Revealed: Nixon Plotted to Assassinate Journalist

September 20th, 2010 - by admin

Steve Huff / The New York Observer – 2010-09-20 23:27:57

http://www.observer.com/2010/daily-transom/richard-nixon-was-scarier-we-knew

Richard Nixon Was Scarier Than We Knew
Steve Huff / The New York Observer

(September 14, 2010) — Before some bumbling “plumbers” in Watergate gave him much bigger headaches, newspaperman Jack Anderson was one of the biggest thorns in Richard Nixon’s side. The columnist was, according to a new book by Mark Feldstein, akin to the Wikileaks of his day, publishing state secrets in his syndicated column and giving Nixon fits.

In Poisoning the Press: Richard Nixon, Jack Anderson and the Rise of Washington’s Scandal Culture, Feldstein tells of planned dirty tricks against Anderson.

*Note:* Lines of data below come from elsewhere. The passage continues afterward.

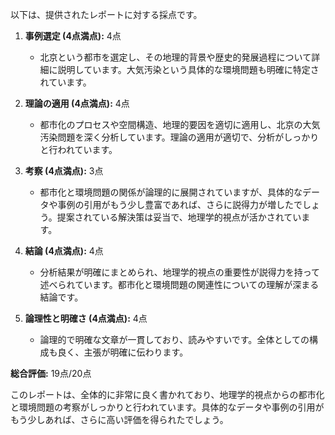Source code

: 以下は、提供されたレポートに対する採点です。

1. **事例選定 (4点満点):** 4点
   - 北京という都市を選定し、その地理的背景や歴史的発展過程について詳細に説明しています。大気汚染という具体的な環境問題も明確に特定されています。

2. **理論の適用 (4点満点):** 4点
   - 都市化のプロセスや空間構造、地理的要因を適切に適用し、北京の大気汚染問題を深く分析しています。理論の適用が適切で、分析がしっかりと行われています。

3. **考察 (4点満点):** 3点
   - 都市化と環境問題の関係が論理的に展開されていますが、具体的なデータや事例の引用がもう少し豊富であれば、さらに説得力が増したでしょう。提案されている解決策は妥当で、地理学的視点が活かされています。

4. **結論 (4点満点):** 4点
   - 分析結果が明確にまとめられ、地理学的視点の重要性が説得力を持って述べられています。都市化と環境問題の関連性についての理解が深まる結論です。

5. **論理性と明確さ (4点満点):** 4点
   - 論理的で明確な文章が一貫しており、読みやすいです。全体としての構成も良く、主張が明確に伝わります。

**総合評価:** 19点/20点

このレポートは、全体的に非常に良く書かれており、地理学的視点からの都市化と環境問題の考察がしっかりと行われています。具体的なデータや事例の引用がもう少しあれば、さらに高い評価を得られたでしょう。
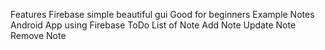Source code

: Features
Firebase
simple
beautiful gui
Good for beginners
Example Notes Android App using Firebase
ToDo
 List of Note
 Add Note
 Update Note
 Remove Note
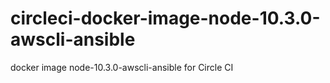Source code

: # circleci-docker-image-node-10.3.0-awscli-ansible
docker image node-10.3.0-awscli-ansible for Circle CI
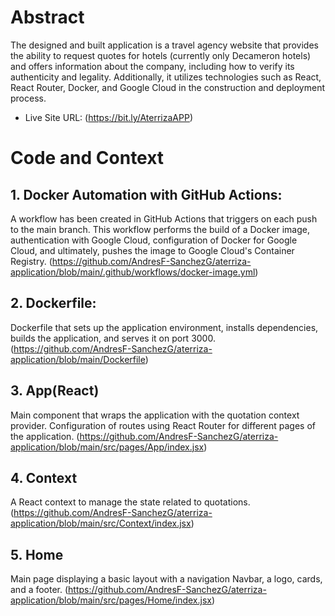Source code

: 
# Abstract 

The designed and built application is a travel agency website that provides the ability to request quotes for hotels (currently only Decameron hotels) and offers information about the company, including how to verify its authenticity and legality. Additionally, it utilizes technologies such as React, React Router, Docker, and Google Cloud in the construction and deployment process.

- Live Site URL: (https://bit.ly/AterrizaAPP)

# Code and Context
## 1. Docker Automation with GitHub Actions:

A workflow has been created in GitHub Actions that triggers on each push to the main branch. This workflow performs the build of a Docker image, authentication with Google Cloud, configuration of Docker for Google Cloud, and ultimately, pushes the image to Google Cloud's Container Registry.
(https://github.com/AndresF-SanchezG/aterriza-application/blob/main/.github/workflows/docker-image.yml)

## 2. Dockerfile:

Dockerfile that sets up the application environment, installs dependencies, builds the application, and serves it on port 3000.
(https://github.com/AndresF-SanchezG/aterriza-application/blob/main/Dockerfile)

## 3. App(React)

Main component that wraps the application with the quotation context provider.
Configuration of routes using React Router for different pages of the application.
(https://github.com/AndresF-SanchezG/aterriza-application/blob/main/src/pages/App/index.jsx)

## 4. Context

A React context to manage the state related to quotations.
(https://github.com/AndresF-SanchezG/aterriza-application/blob/main/src/Context/index.jsx)

## 5. Home
Main page displaying a basic layout with a navigation Navbar, a logo, cards, and a footer.
(https://github.com/AndresF-SanchezG/aterriza-application/blob/main/src/pages/Home/index.jsx)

Dirty tricks that could have included LSD and poison:

Feldstein also has uncovered new evidence that documents one of the more outrageous schemes of the Nixon presidency: a plot to assassinate Anderson by either putting poison in his medicine cabinet or exposing him to a “massive dose” of LSD by smearing it on the steering wheel of his car.

While the aborted scheme to murder Anderson has been reported — and disputed — before, Feldstein found new corroboration: A confession before his death by ex-White House “plumber” Howard Hunt.

The Nixon/Anderson conflict really kicked into high gear when Anderson publicized documents that revealed Nixon was arming Pakistan during that country’s war with India. The US was supposedly neutral in the conflict. White House tapes captured Nixon’s response to Anderson blowing the whistle: “So listen, the day after the election, win or lose, we’ve got to do something with this son of a bitch.”

Even more bizarre — Nixon (and his men) were convinced Anderson, a Mormon, was part of a larger Mormon conspiracy. As NBC’s Michael Isikoff notes in his article about Feldstein’s book, there was a grain of truth in Nixon’s Mormon paranoia. A Mormon military aide leaked the Indo-Pakistani documents to Anderson.

Howard Hunt, Gordon Liddy and Chuck Colson were scheming to take Anderson down in various baroque ways before a larger crisis took all their attention. According to Howard Hunt, Colson wanted to put a “drug-laden pill in a bottle that Anderson was taking medicine from.”

Gordon Liddy was more creative. Hunt said Liddy “had an idea that that by wiping poison on a man’s wrist that could kill him that way.”

Watergate may have been one of the best things to happen to Jack Anderson — who outlived Nixon by 11 years, in the end.